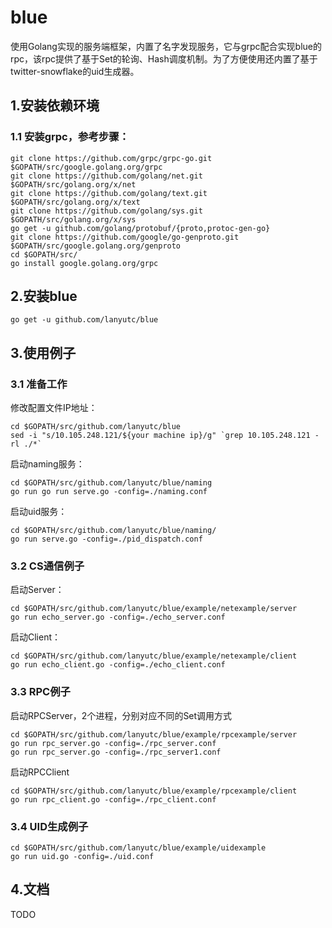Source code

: # blue 
使用Golang实现的服务端框架，内置了名字发现服务，它与grpc配合实现blue的rpc，该rpc提供了基于Set的轮询、Hash调度机制。为了方便使用还内置了基于twitter-snowflake的uid生成器。

## 1.安装依赖环境  
### 1.1 安装grpc，参考步骤：  
```
git clone https://github.com/grpc/grpc-go.git $GOPATH/src/google.golang.org/grpc  
git clone https://github.com/golang/net.git $GOPATH/src/golang.org/x/net  
git clone https://github.com/golang/text.git $GOPATH/src/golang.org/x/text  
git clone https://github.com/golang/sys.git $GOPATH/src/golang.org/x/sys   
go get -u github.com/golang/protobuf/{proto,protoc-gen-go}  
git clone https://github.com/google/go-genproto.git $GOPATH/src/google.golang.org/genproto  
cd $GOPATH/src/  
go install google.golang.org/grpc  
```

## 2.安装blue
```
go get -u github.com/lanyutc/blue  
```

## 3.使用例子
### 3.1 准备工作
修改配置文件IP地址：
```
cd $GOPATH/src/github.com/lanyutc/blue  
sed -i "s/10.105.248.121/${your machine ip}/g" `grep 10.105.248.121 -rl ./*`  
```
启动naming服务：
```
cd $GOPATH/src/github.com/lanyutc/blue/naming
go run go run serve.go -config=./naming.conf
```
启动uid服务：
```
cd $GOPATH/src/github.com/lanyutc/blue/naming/
go run serve.go -config=./pid_dispatch.conf
```
### 3.2 CS通信例子  
启动Server：
```
cd $GOPATH/src/github.com/lanyutc/blue/example/netexample/server
go run echo_server.go -config=./echo_server.conf
```
启动Client：
```
cd $GOPATH/src/github.com/lanyutc/blue/example/netexample/client
go run echo_client.go -config=./echo_client.conf
```
### 3.3 RPC例子  
启动RPCServer，2个进程，分别对应不同的Set调用方式
```
cd $GOPATH/src/github.com/lanyutc/blue/example/rpcexample/server
go run rpc_server.go -config=./rpc_server.conf
go run rpc_server.go -config=./rpc_server1.conf
```
启动RPCClient
```
cd $GOPATH/src/github.com/lanyutc/blue/example/rpcexample/client
go run rpc_client.go -config=./rpc_client.conf
```
### 3.4 UID生成例子  
```
cd $GOPATH/src/github.com/lanyutc/blue/example/uidexample
go run uid.go -config=./uid.conf
```

## 4.文档  
TODO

§ EXERCISE GOAL: Which lines run from the one holding "启动RPCServer，2个进程，分别对应不同的Set调用方式" through the end of the data? Write them out exactly, ends included, and add nothing.

§ RESULT OF THE TASK:
启动RPCServer，2个进程，分别对应不同的Set调用方式
```
cd $GOPATH/src/github.com/lanyutc/blue/example/rpcexample/server
go run rpc_server.go -config=./rpc_server.conf
go run rpc_server.go -config=./rpc_server1.conf
```
启动RPCClient
```
cd $GOPATH/src/github.com/lanyutc/blue/example/rpcexample/client
go run rpc_client.go -config=./rpc_client.conf
```
### 3.4 UID生成例子  
```
cd $GOPATH/src/github.com/lanyutc/blue/example/uidexample
go run uid.go -config=./uid.conf
```

## 4.文档  
TODO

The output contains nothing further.